RECORDS FOR THE EXERCISE: Begin
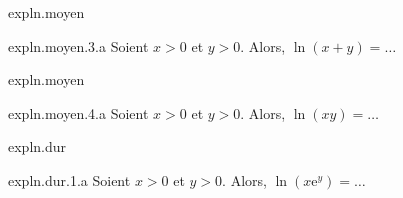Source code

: \begin{qcm}{expln.moyen}
    \begin{question}{expln.moyen.3.a}
         Soient \(x>0\) et \(y>0\). Alors, \(\ln(x+y)=\ldots\)
         \vspace{-1.5ex}
         \begin{multicols}{2}
         \begin{reponses}
            \lastchoices
         \end{reponses}
         \end{multicols}
    \end{question}
\end{qcm}

\begin{qcm}{expln.moyen}
    \begin{question}{expln.moyen.4.a}
         Soient \(x>0\) et \(y>0\). Alors, \(\ln(xy)=\ldots\)
         \vspace{-1.5ex}
         \begin{multicols}{2}
         \begin{reponses}
            \lastchoices
         \end{reponses}
         \end{multicols}
    \end{question}
\end{qcm}




\begin{qcm}{expln.dur}
    \begin{question}{expln.dur.1.a}
         Soient \(x>0\) et \(y>0\). Alors, \(\ln\left(x\mathrm{e}^y\right)=\ldots\)
         \vspace{-1.5ex}
         \begin{multicols}{3}
         \begin{reponses}
         \end{reponses}
         \end{multicols}
    \end{question}
\end{qcm}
RECORDS FOR THE EXERCISE: End
Scan the listing above. Collect all lines with the word "Soient".

• TASK RESPONSE:
         Soient \(x>0\) et \(y>0\). Alors, \(\ln(x+y)=\ldots\)
         Soient \(x>0\) et \(y>0\). Alors, \(\ln(xy)=\ldots\)
         Soient \(x>0\) et \(y>0\). Alors, \(\ln\left(x\mathrm{e}^y\right)=\ldots\)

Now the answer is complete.